De 2012 à 2015 une thèse CIFRE en collaboration entre le Centre d’Ingénierie Hydraulique (CIH) d’EDF et le CRC a conduit au développement de la méthode « ECHO » d’évaluation et de cotation des dimensions humaines et organisationnelles dans les EDD de barrages (Larouzée, 2015). Son développement a été pensé pour déclencher et accompagner un véritable changement de posture dans la prise en compte du facteur humain (d’une approche « négative » qui considère uniquement l’homme à travers la notion d’erreur à une « positive » qui valorise l’activité d’exploitation). En effet, le rôle de l’humain dans les systèmes industriels est essentiellement lié au contrôle des processus « normaux » voire à la maîtrise et correction d’anomalies ou de dérives. Les accidents sont rares ; lorsqu’ils surviennent, ils se révèlent généralement liés à une combinaison complexe de différents facteurs (techniques, humains et organisationnels, écosystémiques) et non à la seule « erreur humaine ».

Le souhait d’EDF-CIH est de produire des EDD capables de restituer au mieux la complexité des activités d’exploitation.
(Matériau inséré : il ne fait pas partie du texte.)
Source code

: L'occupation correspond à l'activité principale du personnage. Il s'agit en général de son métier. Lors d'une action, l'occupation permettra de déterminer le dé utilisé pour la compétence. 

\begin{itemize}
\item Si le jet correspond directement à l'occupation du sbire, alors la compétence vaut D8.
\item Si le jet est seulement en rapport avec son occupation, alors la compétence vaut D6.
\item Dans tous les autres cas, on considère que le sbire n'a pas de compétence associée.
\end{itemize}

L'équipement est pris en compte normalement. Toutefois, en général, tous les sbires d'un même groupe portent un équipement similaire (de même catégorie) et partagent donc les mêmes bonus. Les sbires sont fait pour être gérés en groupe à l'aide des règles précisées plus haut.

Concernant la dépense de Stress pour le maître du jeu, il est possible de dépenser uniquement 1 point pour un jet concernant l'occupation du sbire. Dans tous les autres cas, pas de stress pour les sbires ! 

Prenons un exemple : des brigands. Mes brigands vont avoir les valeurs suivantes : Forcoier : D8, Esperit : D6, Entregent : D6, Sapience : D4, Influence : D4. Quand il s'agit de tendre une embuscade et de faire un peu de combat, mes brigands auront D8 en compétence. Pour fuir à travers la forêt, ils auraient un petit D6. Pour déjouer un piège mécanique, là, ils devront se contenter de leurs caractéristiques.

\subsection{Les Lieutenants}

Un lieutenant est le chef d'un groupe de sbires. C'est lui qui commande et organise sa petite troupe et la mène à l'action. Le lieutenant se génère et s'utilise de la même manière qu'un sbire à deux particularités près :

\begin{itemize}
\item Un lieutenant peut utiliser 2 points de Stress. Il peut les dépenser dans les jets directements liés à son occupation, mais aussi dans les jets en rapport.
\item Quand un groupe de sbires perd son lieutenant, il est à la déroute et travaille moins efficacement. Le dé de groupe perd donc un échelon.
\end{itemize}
Dès la phase préliminaire de collecte documentaire l’attention est portée à l’homme et à l’organisation du travail. Viennent ensuite les phases de visite de du site (ouvrage, usine, retenue) et de réunions d’analyses de risques où, en parallèle des considérations techniques, une réflexion spécifique est conduite sur l’environnement de travail et le contexte de réalisation des gestes d’exploitation. Pour cela, les pilotes-rédacteurs d’EDD sont chargés de stimuler et valoriser l’expression des exploitants sur leurs réalités opérationnelles et les conditions de réalisations de leurs activités.

La méthode ECHO est utilisée depuis 2015 dans les EDD de barrages d’EDF. Plus qu’un ensemble d’outils qu’il conviendrait de maîtriser, le projet-EDD a voulu s’assurer que les nouveaux ou futurs contributeurs au projet-EDD pourraient être formés à une approche « positive » du facteur humain pour devenir, à leur tour, des relais de cette évolution culturelle profonde. Le CRC a été sollicité pour mettre au point et dispenser une formation à la philosophie et l’utilisation d’ECHO. La première session de formation s’est déroulée à Toulouse le 21 février 2018. Animée par Justin Larouzée (CRC), elle constitué un moment privilégié d’échanges et de mises en situations permettant de déconstruire des idées reçues autour du facteur humain, encore trop souvent évoqué pour ses seuls aspects négatifs.

REFERENCES :

Larouzée, J., Duffaut, P., & Guarnieri, F. (2014). La catastrophe du barrage de Malpasset à l’épreuve des facteurs organisationnel et humain. In Journées Nationales de Géotechnique et de Géologie de l’Ingénieur JNGG2014 (pp. 10-pages).

Larouzée, J. (2015). Théorie et pratique des modèles d’erreur humaine dans la sécurité des barrages hydroélectriques: le cas des études de dangers de barrages d’EDF (Doctoral dissertation, Ecole Nationale Supérieure des Mines de Paris).